We discussed several challenges that pertain online learning for time-evolving data streams, stressing the need for a unifying theory between Time-series Analytics and Streaming Machine Learning. These novel theoretical foundations will be a solid basis for forecasting multiple possible outcomes of a high-order sequence. Models learned with Time-Evolving Analytics will remain relevant even when changes like COVID-19 hit, allowing them to compete in volatile and uncertain markets.
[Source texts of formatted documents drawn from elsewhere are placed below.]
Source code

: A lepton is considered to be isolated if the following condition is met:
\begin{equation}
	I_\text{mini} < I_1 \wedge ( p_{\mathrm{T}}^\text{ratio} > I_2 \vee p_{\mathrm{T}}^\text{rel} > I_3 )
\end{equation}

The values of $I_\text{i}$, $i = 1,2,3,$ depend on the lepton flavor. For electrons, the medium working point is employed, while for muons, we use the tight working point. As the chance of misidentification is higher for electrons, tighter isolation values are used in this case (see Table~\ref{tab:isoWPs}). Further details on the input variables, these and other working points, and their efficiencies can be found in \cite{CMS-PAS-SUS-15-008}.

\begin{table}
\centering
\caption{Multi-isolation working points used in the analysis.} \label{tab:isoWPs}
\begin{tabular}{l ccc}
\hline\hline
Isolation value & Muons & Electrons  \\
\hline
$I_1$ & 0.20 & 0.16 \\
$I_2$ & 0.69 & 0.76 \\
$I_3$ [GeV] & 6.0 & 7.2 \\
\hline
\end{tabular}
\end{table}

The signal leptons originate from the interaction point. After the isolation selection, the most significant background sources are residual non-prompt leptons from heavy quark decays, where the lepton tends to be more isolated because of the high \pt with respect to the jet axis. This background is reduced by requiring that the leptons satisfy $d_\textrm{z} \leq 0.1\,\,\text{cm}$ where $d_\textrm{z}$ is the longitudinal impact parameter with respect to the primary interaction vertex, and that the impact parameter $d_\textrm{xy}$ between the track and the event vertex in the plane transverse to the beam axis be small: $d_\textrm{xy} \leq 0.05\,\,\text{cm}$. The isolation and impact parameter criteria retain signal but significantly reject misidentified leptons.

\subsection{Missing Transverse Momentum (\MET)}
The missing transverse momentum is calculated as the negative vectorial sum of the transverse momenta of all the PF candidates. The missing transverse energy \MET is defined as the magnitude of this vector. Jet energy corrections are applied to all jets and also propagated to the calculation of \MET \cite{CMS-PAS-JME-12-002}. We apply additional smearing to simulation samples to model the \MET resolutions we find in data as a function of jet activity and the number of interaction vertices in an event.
We also discussed that the No Change detector can outperform the state-of-the-art ML/TSA/SML methods used in a classification streaming evaluation. Moreover, SML approaches with temporal augmentation represent only the first reasonable solution to incorporate the temporal aspect into the learning process. All these results strengthen our claim that when combined with concept drifts, the temporal dependence might significantly impact the learning process and evaluation. Thus temporal dependence should be considered during the learning process of the models. We hope that this paper will open several directions for future research. The lack of such a theory is the root cause of the current inability to adapt predictive models fast, continuously, and incrementally.

Notes

1 The term order refers to Markov order.

2 For instance, DeepMind claims to be able to forecast the next hour of rain using a deep generative model [35].

6 The term order refers to Markov order.